[Stored data entries]
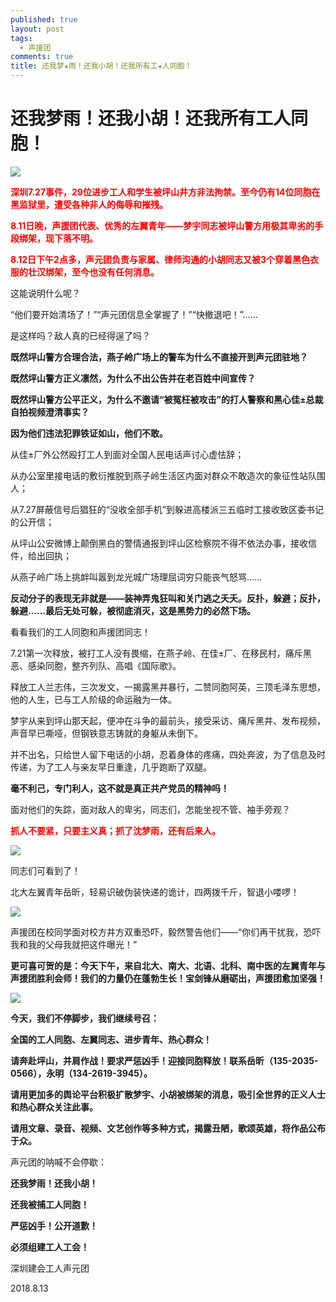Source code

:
 ```yaml
---
published: true
layout: post
tags:
  - 声援团
comments: true
title: 还我梦★雨！还我小胡！还我所有工★人同胞！ 
---
```


# 还我梦雨！还我小胡！还我所有工人同胞！ 

![](http://wx4.sinaimg.cn/mw690/0060lm7Tly1fu87wi44acj30m80gojsl.jpg)

<span style="color:red;font-weight:bold">深圳7.27事件，29位进步工人和学生被坪山井方非法拘禁。至今仍有14位同胞在黑监狱里，遭受各种非人的侮辱和摧残。</span>

<span style="color:red;font-weight:bold">8.11日晚，声援团代表、优秀的左翼青年——梦宇同志被坪山警方用极其卑劣的手段绑架，现下落不明。</span>

<span style="color:red;font-weight:bold">8.12日下午2点多，声元团负责与家属、律师沟通的小胡同志又被3个穿着黑色衣服的壮汉绑架，至今也没有任何消息。</span>


这能说明什么呢？

“他们要开始清场了！”“声元团信息全掌握了！”“快撤退吧！”……

是这样吗？敌人真的已经得逞了吗？


**既然坪山警方合理合法，燕子岭广场上的警车为什么不直接开到声元团驻地？**

**既然坪山警方正义凛然，为什么不出公告并在老百姓中间宣传？**

**既然坪山警方公平正义，为什么不邀请“被冤枉被攻击”的打人警察和黑心佳±总裁自拍视频澄清事实？**

**因为他们违法犯罪铁证如山，他们不敢。**

从佳±厂外公然殴打工人到面对全国人民电话声讨心虚怯辞；

从办公室里接电话的敷衍推脱到燕子岭生活区内面对群众不敢造次的象征性站队围人；

从7.27屏蔽信号后猖狂的“没收全部手机”到躲进高楼派三五临时工接收致区委书记的公开信；

从坪山公安微博上颠倒黑白的警情通报到坪山区检察院不得不依法办事，接收信件，给出回执；

从燕子岭广场上挑衅叫嚣到龙光城广场理屈词穷只能丧气怒骂……

**反动分子的表现无非就是——装神弄鬼狂叫和关门逃之夭夭。反扑，躲避；反扑，躲避……最后无处可躲，被彻底消灭，这是黑势力的必然下场。**

看看我们的工人同胞和声援团同志！

7.21第一次释放，被打工人没有畏缩，在燕子岭、在佳±厂、在移民村，痛斥黑恶、感染同胞，整齐列队、高唱《国际歌》。

释放工人兰志伟，三次发文，一揭露黑井暴行，二赞同胞阿英，三顶毛泽东思想，他的人生，已与工人阶级的命运融为一体。

梦宇从来到坪山那天起，便冲在斗争的最前头，接受采访、痛斥黑井、发布视频，声音早已嘶哑，但钢铁意志铸就的身躯从未倒下。

并不出名，只给世人留下电话的小胡，忍着身体的疼痛，四处奔波，为了信息及时传递，为了工人与亲友早日重逢，几乎跑断了双腿。

**毫不利己，专门利人，这不就是真正共产党员的精神吗！**

面对他们的失踪，面对敌人的卑劣，同志们，怎能坐视不管、袖手旁观？

<span style="color:red;font-weight:bold">抓人不要紧，只要主义真；抓了沈梦雨，还有后来人。</span>

![](http://wx4.sinaimg.cn/mw690/0060lm7Tly1fu8auc9rrnj30jy16548p.jpg)

同志们可看到了！

北大左翼青年岳昕，轻易识破伪装快递的诡计，四两拨千斤，智退小喽啰！

![](http://wx2.sinaimg.cn/mw690/0060lm7Tly1fu8audj9jyj30k0165wo0.jpg)

声援团在校同学面对校方井方双重恐吓，毅然警告他们——“你们再干扰我，恐吓我和我的父母我就把这件曝光！”

**更可喜可贺的是：今天下午，来自北大、南大、北语、北科、南中医的左翼青年与声援团胜利会师！我们的力量仍在蓬勃生长！宝剑锋从磨砺出，声援团愈加坚强！**

![](http://wx2.sinaimg.cn/mw690/0060lm7Tly1fu87wi3kznj30m80ckmzn.jpg)

**今天，我们不停脚步，我们继续号召：**

**全国的工人同胞、左翼同志、进步青年、热心群众！**

**请奔赴坪山，并肩作战！要求严惩凶手！迎接同胞释放！联系岳昕（135-2035-0566），永明（134-2619-3945）。**

**请用更加多的舆论平台积极扩散梦宇、小胡被绑架的消息，吸引全世界的正义人士和热心群众关注此事。**

**请用文章、录音、视频、文艺创作等多种方式，揭露丑陋，歌颂英雄，将作品公布于众。**


声元团的呐喊不会停歇：

**还我梦雨！还我小胡！**

**还我被捕工人同胞！**

**严惩凶手！公开道歉！**

**必须组建工人工会！**


深圳建会工人声元团

2018.8.13


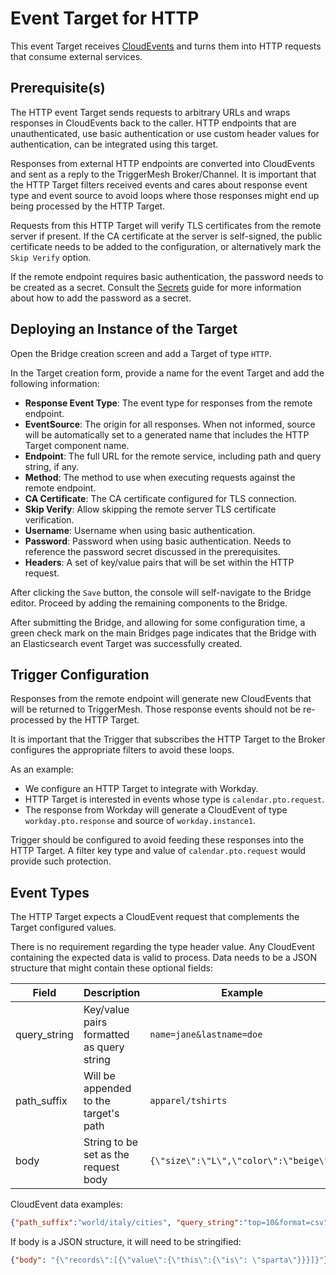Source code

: # Event Target for HTTP

This event Target receives [CloudEvents][ce] and turns them into HTTP requests that consume external services.

## Prerequisite(s)

The HTTP event Target sends requests to arbitrary URLs and wraps responses in CloudEvents back to the caller. HTTP endpoints that are unauthenticated, use basic authentication or use custom header values for authentication, can be integrated using this target.

Responses from external HTTP endpoints are converted into CloudEvents and sent as a reply to the TriggerMesh Broker/Channel. It is important that the HTTP Target filters received events and cares about response event type and event source to avoid loops where those responses might end up being processed by the HTTP Target.

Requests from this HTTP Target will verify TLS certificates from the remote server if present. If the CA certificate at the server is self-signed, the public certificate needs to be added to the configuration, or alternatively mark the `Skip Verify` option.

If the remote endpoint requires basic authentication, the password needs to be created as a secret. Consult the [Secrets](../guides/secrets.md) guide for more information about
how to add the password as a secret.

## Deploying an Instance of the Target

Open the Bridge creation screen and add a Target of type `HTTP`.

In the Target creation form, provide a name for the event Target and add the following information:

* **Response Event Type**: The event type for responses from the remote endpoint.
* **EventSource**: The origin for all responses. When not informed, source will be automatically set to a generated name that includes the HTTP Target component name.
* **Endpoint**: The full URL for the remote service, including path and query string, if any.
* **Method**: The method to use when executing requests against the remote endpoint.
* **CA Certificate**: The CA certificate configured for TLS connection.
* **Skip Verify**: Allow skipping the remote server TLS certificate verification.
* **Username**: Username when using basic authentication.
* **Password**: Password when using basic authentication. Needs to reference the password secret discussed in the prerequisites.
* **Headers**: A set of key/value pairs that will be set within the HTTP request.

After clicking the `Save` button, the console will self-navigate to the Bridge editor. Proceed by adding the remaining components to the Bridge.

After submitting the Bridge, and allowing for some configuration time, a green check mark on the main Bridges page indicates that the Bridge with an Elasticsearch event Target was successfully created.

## Trigger Configuration

Responses from the remote endpoint will generate new CloudEvents that will be returned to TriggerMesh. Those response events should not be re-processed by the HTTP Target.

It is important that the Trigger that subscribes the HTTP Target to the Broker configures the appropriate filters to avoid these loops.

As an example:

- We configure an HTTP Target to integrate with Workday.
- HTTP Target is interested in events whose type is `calendar.pto.request`.
- The response from Workday will generate a CloudEvent of type `workday.pto.response` and source of `workday.instance1`.

Trigger should be configured to avoid feeding these responses into the HTTP Target. A filter key type and value of `calendar.pto.request` would provide such protection.

## Event Types

The HTTP Target expects a CloudEvent request that complements the Target configured values.

There is no requirement regarding the type header value. Any CloudEvent containing the expected data is valid to process. Data needs to be a JSON structure that might contain these optional fields:


| Field | Description | Example |
|--- |--- |--- |
| query_string | Key/value pairs formatted as query string | `name=jane&lastname=doe` |
| path_suffix      | Will be appended to the target's path | `apparel/tshirts` |
| body     | String to be set as the request body | `{\"size\":\"L\",\"color\":\"beige\"}` |

CloudEvent data examples:

```json
{"path_suffix":"world/italy/cities", "query_string":"top=10&format=csv"}
```

If body is a JSON structure, it will need to be stringified:

```json
{"body": "{\"records\":[{\"value\":{\"this\":{\"is\": \"sparta\"}}}]}"}
```

[ce]: https://cloudevents.io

Exercise description. Leave the pictures out. Repeat every entry above exactly.

Answer for this exercise.
Source code

:
 ```yaml
---
published: true
layout: post
tags:
  - 声援团
comments: true
title: 还我梦★雨！还我小胡！还我所有工★人同胞！ 
---
```


# 还我梦雨！还我小胡！还我所有工人同胞！ 

![](http://wx4.sinaimg.cn/mw690/0060lm7Tly1fu87wi44acj30m80gojsl.jpg)

<span style="color:red;font-weight:bold">深圳7.27事件，29位进步工人和学生被坪山井方非法拘禁。至今仍有14位同胞在黑监狱里，遭受各种非人的侮辱和摧残。</span>

<span style="color:red;font-weight:bold">8.11日晚，声援团代表、优秀的左翼青年——梦宇同志被坪山警方用极其卑劣的手段绑架，现下落不明。</span>

<span style="color:red;font-weight:bold">8.12日下午2点多，声元团负责与家属、律师沟通的小胡同志又被3个穿着黑色衣服的壮汉绑架，至今也没有任何消息。</span>


这能说明什么呢？

“他们要开始清场了！”“声元团信息全掌握了！”“快撤退吧！”……

是这样吗？敌人真的已经得逞了吗？


**既然坪山警方合理合法，燕子岭广场上的警车为什么不直接开到声元团驻地？**

**既然坪山警方正义凛然，为什么不出公告并在老百姓中间宣传？**

**既然坪山警方公平正义，为什么不邀请“被冤枉被攻击”的打人警察和黑心佳±总裁自拍视频澄清事实？**

**因为他们违法犯罪铁证如山，他们不敢。**

从佳±厂外公然殴打工人到面对全国人民电话声讨心虚怯辞；

从办公室里接电话的敷衍推脱到燕子岭生活区内面对群众不敢造次的象征性站队围人；

从7.27屏蔽信号后猖狂的“没收全部手机”到躲进高楼派三五临时工接收致区委书记的公开信；

从坪山公安微博上颠倒黑白的警情通报到坪山区检察院不得不依法办事，接收信件，给出回执；

从燕子岭广场上挑衅叫嚣到龙光城广场理屈词穷只能丧气怒骂……

**反动分子的表现无非就是——装神弄鬼狂叫和关门逃之夭夭。反扑，躲避；反扑，躲避……最后无处可躲，被彻底消灭，这是黑势力的必然下场。**

看看我们的工人同胞和声援团同志！

7.21第一次释放，被打工人没有畏缩，在燕子岭、在佳±厂、在移民村，痛斥黑恶、感染同胞，整齐列队、高唱《国际歌》。

释放工人兰志伟，三次发文，一揭露黑井暴行，二赞同胞阿英，三顶毛泽东思想，他的人生，已与工人阶级的命运融为一体。

梦宇从来到坪山那天起，便冲在斗争的最前头，接受采访、痛斥黑井、发布视频，声音早已嘶哑，但钢铁意志铸就的身躯从未倒下。

并不出名，只给世人留下电话的小胡，忍着身体的疼痛，四处奔波，为了信息及时传递，为了工人与亲友早日重逢，几乎跑断了双腿。

**毫不利己，专门利人，这不就是真正共产党员的精神吗！**

面对他们的失踪，面对敌人的卑劣，同志们，怎能坐视不管、袖手旁观？

<span style="color:red;font-weight:bold">抓人不要紧，只要主义真；抓了沈梦雨，还有后来人。</span>

![](http://wx4.sinaimg.cn/mw690/0060lm7Tly1fu8auc9rrnj30jy16548p.jpg)

同志们可看到了！

北大左翼青年岳昕，轻易识破伪装快递的诡计，四两拨千斤，智退小喽啰！

![](http://wx2.sinaimg.cn/mw690/0060lm7Tly1fu8audj9jyj30k0165wo0.jpg)

声援团在校同学面对校方井方双重恐吓，毅然警告他们——“你们再干扰我，恐吓我和我的父母我就把这件曝光！”

**更可喜可贺的是：今天下午，来自北大、南大、北语、北科、南中医的左翼青年与声援团胜利会师！我们的力量仍在蓬勃生长！宝剑锋从磨砺出，声援团愈加坚强！**

![](http://wx2.sinaimg.cn/mw690/0060lm7Tly1fu87wi3kznj30m80ckmzn.jpg)

**今天，我们不停脚步，我们继续号召：**

**全国的工人同胞、左翼同志、进步青年、热心群众！**

**请奔赴坪山，并肩作战！要求严惩凶手！迎接同胞释放！联系岳昕（135-2035-0566），永明（134-2619-3945）。**

**请用更加多的舆论平台积极扩散梦宇、小胡被绑架的消息，吸引全世界的正义人士和热心群众关注此事。**

**请用文章、录音、视频、文艺创作等多种方式，揭露丑陋，歌颂英雄，将作品公布于众。**


声元团的呐喊不会停歇：

**还我梦雨！还我小胡！**

**还我被捕工人同胞！**

**严惩凶手！公开道歉！**

**必须组建工人工会！**


深圳建会工人声元团

2018.8.13


Source code

: # Event Target for HTTP

This event Target receives [CloudEvents][ce] and turns them into HTTP requests that consume external services.

## Prerequisite(s)

The HTTP event Target sends requests to arbitrary URLs and wraps responses in CloudEvents back to the caller. HTTP endpoints that are unauthenticated, use basic authentication or use custom header values for authentication, can be integrated using this target.

Responses from external HTTP endpoints are converted into CloudEvents and sent as a reply to the TriggerMesh Broker/Channel. It is important that the HTTP Target filters received events and cares about response event type and event source to avoid loops where those responses might end up being processed by the HTTP Target.

Requests from this HTTP Target will verify TLS certificates from the remote server if present. If the CA certificate at the server is self-signed, the public certificate needs to be added to the configuration, or alternatively mark the `Skip Verify` option.

If the remote endpoint requires basic authentication, the password needs to be created as a secret. Consult the [Secrets](../guides/secrets.md) guide for more information about
how to add the password as a secret.

## Deploying an Instance of the Target

Open the Bridge creation screen and add a Target of type `HTTP`.

In the Target creation form, provide a name for the event Target and add the following information:

* **Response Event Type**: The event type for responses from the remote endpoint.
* **EventSource**: The origin for all responses. When not informed, source will be automatically set to a generated name that includes the HTTP Target component name.
* **Endpoint**: The full URL for the remote service, including path and query string, if any.
* **Method**: The method to use when executing requests against the remote endpoint.
* **CA Certificate**: The CA certificate configured for TLS connection.
* **Skip Verify**: Allow skipping the remote server TLS certificate verification.
* **Username**: Username when using basic authentication.
* **Password**: Password when using basic authentication. Needs to reference the password secret discussed in the prerequisites.
* **Headers**: A set of key/value pairs that will be set within the HTTP request.

After clicking the `Save` button, the console will self-navigate to the Bridge editor. Proceed by adding the remaining components to the Bridge.

After submitting the Bridge, and allowing for some configuration time, a green check mark on the main Bridges page indicates that the Bridge with an Elasticsearch event Target was successfully created.

## Trigger Configuration

Responses from the remote endpoint will generate new CloudEvents that will be returned to TriggerMesh. Those response events should not be re-processed by the HTTP Target.

It is important that the Trigger that subscribes the HTTP Target to the Broker configures the appropriate filters to avoid these loops.

As an example:

- We configure an HTTP Target to integrate with Workday.
- HTTP Target is interested in events whose type is `calendar.pto.request`.
- The response from Workday will generate a CloudEvent of type `workday.pto.response` and source of `workday.instance1`.

Trigger should be configured to avoid feeding these responses into the HTTP Target. A filter key type and value of `calendar.pto.request` would provide such protection.

## Event Types

The HTTP Target expects a CloudEvent request that complements the Target configured values.

There is no requirement regarding the type header value. Any CloudEvent containing the expected data is valid to process. Data needs to be a JSON structure that might contain these optional fields:


| Field | Description | Example |
|--- |--- |--- |
| query_string | Key/value pairs formatted as query string | `name=jane&lastname=doe` |
| path_suffix      | Will be appended to the target's path | `apparel/tshirts` |
| body     | String to be set as the request body | `{\"size\":\"L\",\"color\":\"beige\"}` |

CloudEvent data examples:

```json
{"path_suffix":"world/italy/cities", "query_string":"top=10&format=csv"}
```

If body is a JSON structure, it will need to be stringified:

```json
{"body": "{\"records\":[{\"value\":{\"this\":{\"is\": \"sparta\"}}}]}"}
```

[ce]: https://cloudevents.io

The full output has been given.